One of the responses people like me (paleontologist on the academic end of things who thinks there is ample evidence that the commercial fossil trade as it operates now needs a large-scale revamp to address several ethical and heritage conservation concerns) hear when we say “Can we rethink this whole selling of our irreplaceable heritage?” is that, if we’re so darned worried about science losing specimens like this, our museums should simply buy the specimens. Problem solved right?

Not how this works

I don’t know if the people who say this are aware, but it actually costs real money to operate a museum. You need to pay for the utilities (heat, water, electrical, sewage, etc.) You need to pay your staff. You need to pay your contracted staff, like sanitation workers. The different departments (displays, gift shop, research, collections) need an operating budget.

Let us hypothetically explore the possibility of a small museum (it’s what I know, I can’t speak for large institutions) purchasing one of these specimens. My collections department, Population of One (that’s me) does not have $1.2 million just lying around in discretionary funds. I am also not going to justify lobbying and fundraising to purchase one specimen when there are a myriad of pressing issues that the collections face, such as upgrading the environmental monitoring, installing heavy-duty shelving, upgrading our internet services for a digital specimen server, and getting a backup generator for when (not if, when) the power goes out in the dead of winter. Want a collections headache? Think about what would happen if your pipes froze and burst. Think about where all that water runs. Now think about how most collections are in the lower levels of buildings.

Let us assume that someone knocks on my collections room door and I emerge, Morlock-like from the shadows, to find out this someone will donate $1.2 million so that we could bid on the specimen. First I would show them the Priorities List. Second, I would have to explain that they might be throwing their money away. According to the Member Bylaw on Ethics Statement of the Society of Vertebrate Paleontology,

“The barter, sale or purchase of scientifically significant vertebrate fossils is not condoned, unless it brings them into, or keeps them within, a public trust. Any other trade or commerce in scientifically significant vertebrate fossils is inconsistent with the foregoing, in that it deprives both the public and professionals of important specimens, which are part of our natural heritage.”

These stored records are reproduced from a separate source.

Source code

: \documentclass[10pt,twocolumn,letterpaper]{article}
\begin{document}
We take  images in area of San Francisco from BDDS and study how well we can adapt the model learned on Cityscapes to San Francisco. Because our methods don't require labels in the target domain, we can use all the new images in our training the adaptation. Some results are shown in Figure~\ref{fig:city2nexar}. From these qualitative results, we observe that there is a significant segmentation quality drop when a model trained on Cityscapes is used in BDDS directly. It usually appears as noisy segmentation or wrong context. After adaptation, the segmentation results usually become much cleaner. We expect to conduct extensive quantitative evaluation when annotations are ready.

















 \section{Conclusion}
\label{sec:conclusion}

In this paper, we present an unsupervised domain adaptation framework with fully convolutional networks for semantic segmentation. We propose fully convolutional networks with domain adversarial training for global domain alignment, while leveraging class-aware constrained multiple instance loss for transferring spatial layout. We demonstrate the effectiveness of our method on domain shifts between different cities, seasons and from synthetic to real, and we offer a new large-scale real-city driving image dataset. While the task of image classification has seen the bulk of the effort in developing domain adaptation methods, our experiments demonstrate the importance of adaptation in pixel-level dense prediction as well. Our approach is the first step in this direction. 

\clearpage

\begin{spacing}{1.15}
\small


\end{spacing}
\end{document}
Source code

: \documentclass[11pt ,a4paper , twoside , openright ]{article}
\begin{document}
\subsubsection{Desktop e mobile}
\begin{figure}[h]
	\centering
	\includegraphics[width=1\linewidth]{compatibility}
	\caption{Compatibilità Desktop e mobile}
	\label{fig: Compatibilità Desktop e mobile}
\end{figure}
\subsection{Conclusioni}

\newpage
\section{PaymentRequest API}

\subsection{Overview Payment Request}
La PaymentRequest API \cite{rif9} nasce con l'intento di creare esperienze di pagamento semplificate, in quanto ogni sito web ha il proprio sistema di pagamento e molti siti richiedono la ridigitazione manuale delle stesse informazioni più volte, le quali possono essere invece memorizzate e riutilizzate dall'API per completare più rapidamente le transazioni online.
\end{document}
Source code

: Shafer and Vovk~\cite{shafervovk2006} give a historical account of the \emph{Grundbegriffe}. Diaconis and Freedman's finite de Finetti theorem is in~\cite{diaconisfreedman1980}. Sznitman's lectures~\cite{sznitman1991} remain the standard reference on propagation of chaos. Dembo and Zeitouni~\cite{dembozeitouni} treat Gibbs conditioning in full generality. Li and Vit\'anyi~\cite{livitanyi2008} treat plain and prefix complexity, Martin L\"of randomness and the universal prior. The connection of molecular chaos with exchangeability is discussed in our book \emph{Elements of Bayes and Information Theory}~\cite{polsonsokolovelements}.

Yes, purchase of the skeleton(s) by a museum or academic institution would bring them into the public trust. However, the value of specimens doesn’t just lay in their dry ol’ bones. The value is the information that is collected with the specimen. It takes a while for a science-based dig to dig up skeletons and bonebeds because of all of the nitpicky data that needs to be collected. Personally, I LOVE excavation quarry mapping. I love the painstaking attention that must be paid to the accurate drawing, measuring the compass direction of the bones, measuring how much they are tilted in the rock, and adding all of the rock-features that tell us about the environment that buried the bones. We don’t just map out the big showy pretty bones. We map out ALL of the bones and teeth that we uncover, including scrappy bone fragments. I love finding the invertebrate and plant fossils that are preserved with the skeleton. All of this is tells the story of the final days of the animal’s carcass, the story of its journey from dead body to fossil. This particular part of science is called taphonomy.

We have no idea if this taphonomy data will (if any were collected) come with the specimen. It is up to the collectors to determine what value they place on this data. Every time skeletons like these are collected without their associated taphonomy information, the skeletons are reduced to the status of a Thanksgiving table centerpiece: it looks pretty but doesn’t contain any meat.

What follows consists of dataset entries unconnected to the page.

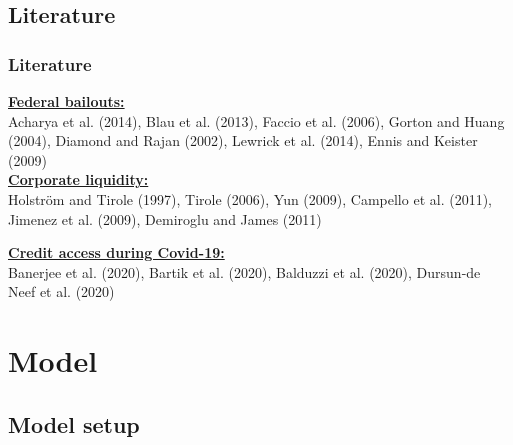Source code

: \documentclass[13.8pt]{beamer}
\begin{document}
\subsection{Literature}

\begin{frame}
\frametitle{Literature}
\textbf{\large\underline{Federal bailouts:}}\\ 
Acharya et al. (2014), Blau et al. (2013), Faccio et al. (2006), Gorton and Huang (2004), Diamond and Rajan (2002), Lewrick et al. (2014), Ennis and Keister (2009) \\
\vspace{0.5cm}
\textbf{\large\underline{Corporate liquidity:}}\\
Holström and Tirole (1997), Tirole (2006), Yun (2009), Campello et al. (2011), Jimenez et al. (2009), Demiroglu and James (2011)


\vspace{1cm}
\textbf{\large\underline{Credit access during Covid-19:}}\\
Banerjee et al. (2020), Bartik et al. (2020), Balduzzi et al. (2020), Dursun-de Neef et al. (2020)


\end{frame}




\section{Model}
\subsection{Model setup}
\end{document}

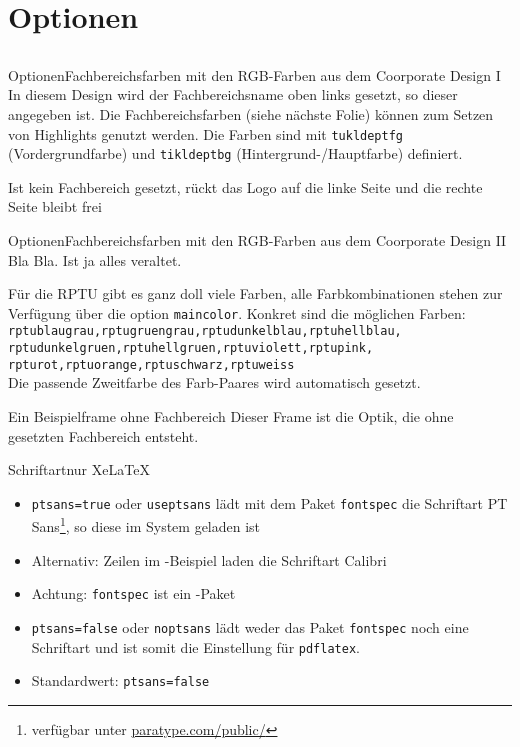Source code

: \documentclass[german,10pt,xcolor=colortbl,compress
]{beamer}
\begin{document}
\section{Optionen}
\subsection*{}
\begin{frame}{Optionen}{Fachbereichsfarben mit den RGB-Farben aus dem Coorporate Design I}
	In diesem Design wird der Fachbereichsname oben links gesetzt, so dieser angegeben ist. Die Fachbereichsfarben (siehe nächste Folie) können zum Setzen von Highlights genutzt werden. Die Farben sind mit \lstinline!tukldeptfg! (Vordergrundfarbe) und \lstinline!tikldeptbg! (Hintergrund-/Hauptfarbe) definiert.

	Ist kein Fachbereich gesetzt, rückt das Logo auf die linke Seite und die rechte Seite bleibt frei
\end{frame}
\begin{frame}{Optionen}{Fachbereichsfarben mit den RGB-Farben aus dem Coorporate Design II}
	Bla Bla. Ist ja alles veraltet. \par
	Für die RPTU gibt es ganz doll viele Farben, alle Farbkombinationen stehen zur Verfügung über die option \lstinline|maincolor|. Konkret sind die möglichen Farben:
	\lstinline|rptublaugrau,rptugruengrau,rptudunkelblau,rptuhellblau,|
	\lstinline|rptudunkelgruen,rptuhellgruen,rptuviolett,rptupink,|
	\lstinline|rpturot,rptuorange,rptuschwarz,rptuweiss| \\%
	Die passende Zweitfarbe des Farb-Paares wird automatisch gesetzt.
\end{frame}
\fbsetfalse
\begin{frame}{Ein Beispielframe ohne Fachbereich}
	Dieser Frame ist die Optik, die ohne gesetzten Fachbereich entsteht.
\end{frame}
\fbsettrue
\begin{frame}{Schriftart}{nur XeLaTeX}
	\begin{itemize}
		\item \lstinline|ptsans=true| oder \lstinline|useptsans| lädt mit dem Paket \lstinline|fontspec| die Schriftart PT Sans\footnote{verfügbar unter \href{http://www.paratype.com/public/}{paratype.com/public/}}, so diese im System geladen ist
		\item Alternativ: Zeilen im \XeLaTeX-Beispiel laden die Schriftart Calibri
		\item Achtung: \lstinline|fontspec| ist ein \XeLaTeX-Paket
		\item \lstinline|ptsans=false| oder \lstinline|noptsans| lädt weder das Paket \lstinline|fontspec| noch eine Schriftart und ist somit die Einstellung für \lstinline!pdflatex!.
		\item Standardwert: \lstinline|ptsans=false|
	\end{itemize}
\end{frame}
\end{document}
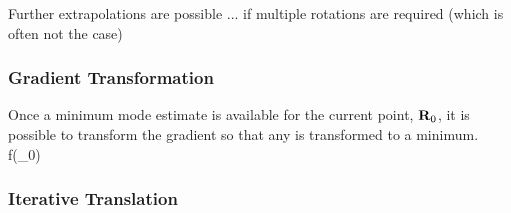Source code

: Further extrapolations are possible ... if multiple rotations are required (which is often not the case) \missing

\incomplete

\subsubsection{Gradient Transformation}
Once a minimum mode estimate is available for the current point, ${\mathrm{\mathbf{\bm{R}}}}_0$, it is possible to transform the gradient so that any  is transformed to a minimum.
\nabla{}f(\vR_0)
\eeq


\incomplete

\subsubsection{Iterative Translation}

\incomplete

Personally, I would tell the person to save their money. Or, if they really want to be associated with a spectacular find, I would try to convince them that a bigger bang for their buck is in starting legacy funds for field research programs that will discover new and exciting specimens. I say will because it will inevitably happen. The science of paleontology is still rapidly advancing, and there are still so many exciting questions that need not-yet-discovered specimens to answer. Were I to win the Lotto Max or some such lottery, I wouldn’t be buying specimens. I would be handing bags o’ money to curators and saying “You do you” and sit back and watch the magic happen. New discoveries would be made because these curators would finally have the resources to do their dream projects. I don’t know one curator/researcher who doesn’t have “If Money Were No Obstacle” project list. I would also be handing bags o’ money to collections facilities at small institutions.

The Society of Vertebrate Paleontology recently came out with a letter calling for the cancel of the sale of these specimens. You can see the text of the letter attached to their tweet:

The letter succinctly addresses the ethical and legal concerns regarding the sale. As I’ve mentioned before, just because you see a fossil for sale doesn’t mean it was collected or exported legally. There are many cases of false information being used on import/export forms to get fossils in and out of countries, like exporting fossils as “rock art,” for example. Don’t be accidentally duped into participating in an illegal activity.

What we see with these sales is not a love of heritage and a desire to preserve and share our planet’s heritage with the world. We see heritage being treated like a luxury item that only the privileged few can ever hope to afford. These auctions treat our common heritage like a toy to covet, not as an opportunity to learn more about our planet and how we as a species fit into this amazingly complex picture. The buying and selling of charismatic fossils such as this is the world of the elite. If the fossils are purchased by an individual or a private company, they get to decide exactly who does and doesn’t see the fossils. They control the access. Money, in this case, is most certainly power.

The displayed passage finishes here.